Professor Robert Schwartz of Harvard’s Graduate School of Education did just that and spoke about it at last month’s Camden Conference. The approaches used by some of the top performing nations are antithetical to some of our dearly held values and beliefs, but if we are serious about improving educational outcomes, why not consider making changes?
First, the comparisons. According to professor Schwartz, among the 34 nations in the Organization of Economic Cooperation and Development, the U.S. is 12th in reading literacy. The top five nations are Korea, Finland, Canada, New Zealand and Japan. In science, the U.S. ranked 17th; the top five are Finland, Japan, Korea, New Zealand and Canada. And in mathematics, the U.S. was 25th. Korea, Finland, Switzerland, Japan and Canada were tops.
The U.S. also fares poorly in the rate at which students complete high school. In the 1960s, the U.S. topped the list of nations, but by the 1990s and 2000s, dropped to sixth and then 13th. Korea, meanwhile, went from 27th to first in that span. In four-year college completion, in the span from 1995 to 2005, the U.S. dropped from second to 15th.
But here’s the kicker of comparisons which lights a fire under reformers: the U.S. ranks second in spending per student, trailing Luxembourg and followed by Switzerland, Norway and Austria.
Professor Schwartz notes that a cursory examination of the top-performing countries shows some big differences from the U.S. They don’t leave financing of education to “the vagaries of the local property tax or property wealth,” but instead see education as a state responsibility.
Rather than a bottom-up, grassroots approach to configuring the system, in the top-performing nations “there’s an effort, at the top of the system, to really be clear about goals, and often those get expressed [as] national standards,” he said. Rather than come up with complicated statements of what schools must achieve — think No Child Left Behind — the top performers articulate broad, core concepts at specific grade levels and leave it to local schools to achieve.
With some 15,000 locally elected school boards in the U.S., Mr. Schwartz acknowledges that such a change will be difficult.
Students in those nations are rigorously evaluated to determine that they’ve achieved. Often, that’s a weeklong evaluation which includes written and oral examination — and no multiple choice questions.
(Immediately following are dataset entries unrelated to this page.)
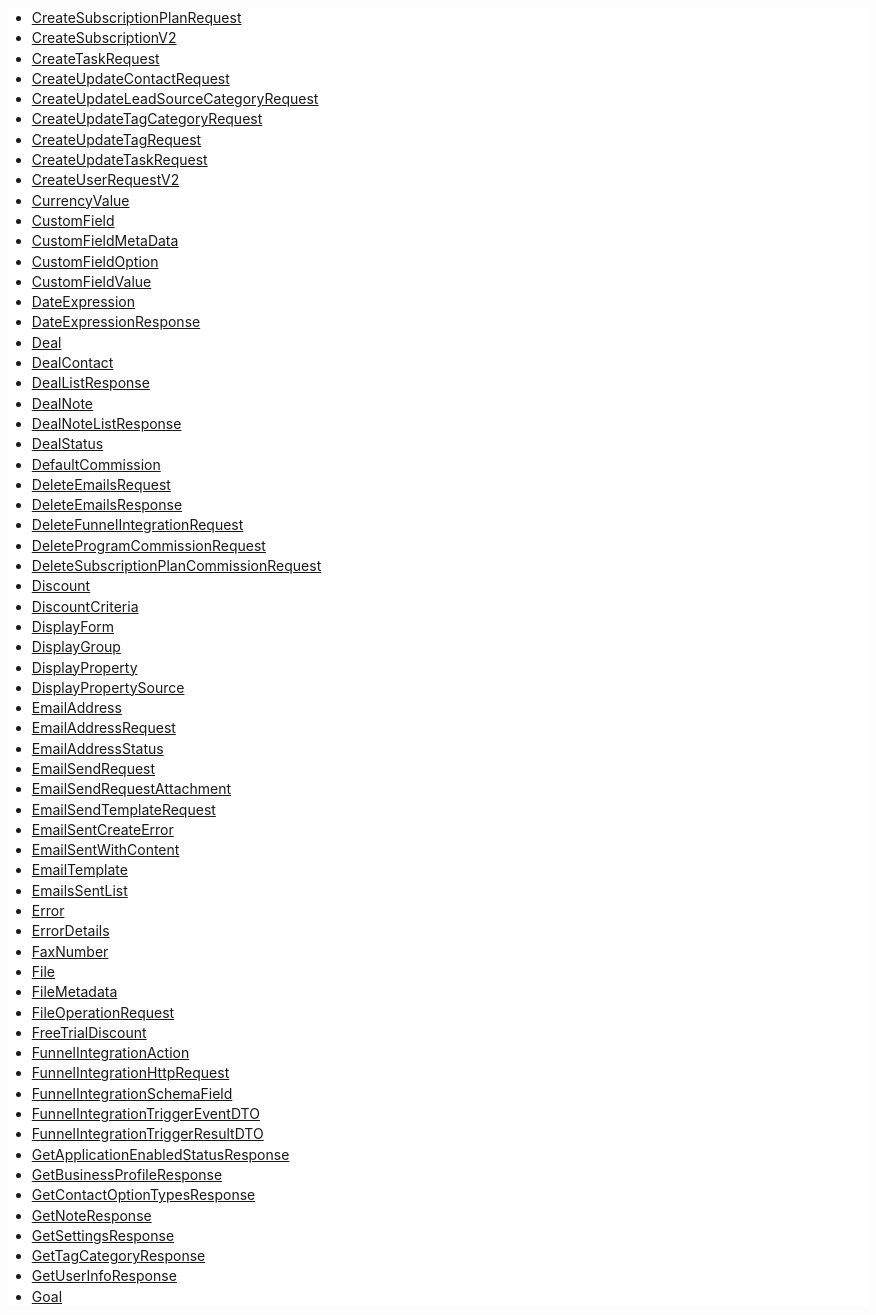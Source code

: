 - [CreateSubscriptionPlanRequest](docs/Model/CreateSubscriptionPlanRequest.md)
- [CreateSubscriptionV2](docs/Model/CreateSubscriptionV2.md)
- [CreateTaskRequest](docs/Model/CreateTaskRequest.md)
- [CreateUpdateContactRequest](docs/Model/CreateUpdateContactRequest.md)
- [CreateUpdateLeadSourceCategoryRequest](docs/Model/CreateUpdateLeadSourceCategoryRequest.md)
- [CreateUpdateTagCategoryRequest](docs/Model/CreateUpdateTagCategoryRequest.md)
- [CreateUpdateTagRequest](docs/Model/CreateUpdateTagRequest.md)
- [CreateUpdateTaskRequest](docs/Model/CreateUpdateTaskRequest.md)
- [CreateUserRequestV2](docs/Model/CreateUserRequestV2.md)
- [CurrencyValue](docs/Model/CurrencyValue.md)
- [CustomField](docs/Model/CustomField.md)
- [CustomFieldMetaData](docs/Model/CustomFieldMetaData.md)
- [CustomFieldOption](docs/Model/CustomFieldOption.md)
- [CustomFieldValue](docs/Model/CustomFieldValue.md)
- [DateExpression](docs/Model/DateExpression.md)
- [DateExpressionResponse](docs/Model/DateExpressionResponse.md)
- [Deal](docs/Model/Deal.md)
- [DealContact](docs/Model/DealContact.md)
- [DealListResponse](docs/Model/DealListResponse.md)
- [DealNote](docs/Model/DealNote.md)
- [DealNoteListResponse](docs/Model/DealNoteListResponse.md)
- [DealStatus](docs/Model/DealStatus.md)
- [DefaultCommission](docs/Model/DefaultCommission.md)
- [DeleteEmailsRequest](docs/Model/DeleteEmailsRequest.md)
- [DeleteEmailsResponse](docs/Model/DeleteEmailsResponse.md)
- [DeleteFunnelIntegrationRequest](docs/Model/DeleteFunnelIntegrationRequest.md)
- [DeleteProgramCommissionRequest](docs/Model/DeleteProgramCommissionRequest.md)
- [DeleteSubscriptionPlanCommissionRequest](docs/Model/DeleteSubscriptionPlanCommissionRequest.md)
- [Discount](docs/Model/Discount.md)
- [DiscountCriteria](docs/Model/DiscountCriteria.md)
- [DisplayForm](docs/Model/DisplayForm.md)
- [DisplayGroup](docs/Model/DisplayGroup.md)
- [DisplayProperty](docs/Model/DisplayProperty.md)
- [DisplayPropertySource](docs/Model/DisplayPropertySource.md)
- [EmailAddress](docs/Model/EmailAddress.md)
- [EmailAddressRequest](docs/Model/EmailAddressRequest.md)
- [EmailAddressStatus](docs/Model/EmailAddressStatus.md)
- [EmailSendRequest](docs/Model/EmailSendRequest.md)
- [EmailSendRequestAttachment](docs/Model/EmailSendRequestAttachment.md)
- [EmailSendTemplateRequest](docs/Model/EmailSendTemplateRequest.md)
- [EmailSentCreateError](docs/Model/EmailSentCreateError.md)
- [EmailSentWithContent](docs/Model/EmailSentWithContent.md)
- [EmailTemplate](docs/Model/EmailTemplate.md)
- [EmailsSentList](docs/Model/EmailsSentList.md)
- [Error](docs/Model/Error.md)
- [ErrorDetails](docs/Model/ErrorDetails.md)
- [FaxNumber](docs/Model/FaxNumber.md)
- [File](docs/Model/File.md)
- [FileMetadata](docs/Model/FileMetadata.md)
- [FileOperationRequest](docs/Model/FileOperationRequest.md)
- [FreeTrialDiscount](docs/Model/FreeTrialDiscount.md)
- [FunnelIntegrationAction](docs/Model/FunnelIntegrationAction.md)
- [FunnelIntegrationHttpRequest](docs/Model/FunnelIntegrationHttpRequest.md)
- [FunnelIntegrationSchemaField](docs/Model/FunnelIntegrationSchemaField.md)
- [FunnelIntegrationTriggerEventDTO](docs/Model/FunnelIntegrationTriggerEventDTO.md)
- [FunnelIntegrationTriggerResultDTO](docs/Model/FunnelIntegrationTriggerResultDTO.md)
- [GetApplicationEnabledStatusResponse](docs/Model/GetApplicationEnabledStatusResponse.md)
- [GetBusinessProfileResponse](docs/Model/GetBusinessProfileResponse.md)
- [GetContactOptionTypesResponse](docs/Model/GetContactOptionTypesResponse.md)
- [GetNoteResponse](docs/Model/GetNoteResponse.md)
- [GetSettingsResponse](docs/Model/GetSettingsResponse.md)
- [GetTagCategoryResponse](docs/Model/GetTagCategoryResponse.md)
- [GetUserInfoResponse](docs/Model/GetUserInfoResponse.md)
- [Goal](docs/Model/Goal.md)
“Young people understand that how well they do on those end-of-high-school assessments really have a lot to do with the kinds of opportunities that are now open to them,” he said.
Successful nations have elevated the status of teachers, too. In Finland, there are ten applications for every teacher prep course, which itself is a demanding five-year process heavy on clinical work.
Though Mr. Schwartz told the Camden Conference that he has high regard for Education Secretary Arne Duncan, he believes U.S. priorities are misplaced.
Tying evidence of student learning to teacher evaluation is “not a recipe for progress” in the other countries, he said. Charter schools and other school choice options disrupt, and high-achieving nations instead focus on the system as a whole. Rather than threaten the lowest performing schools, the U.S. should instead do what Canada does, which is lavish attention and support on such schools.
These are hard changes to make, but the proof of their success — albeit in other cultures and other political and economic systems — should not be ignored.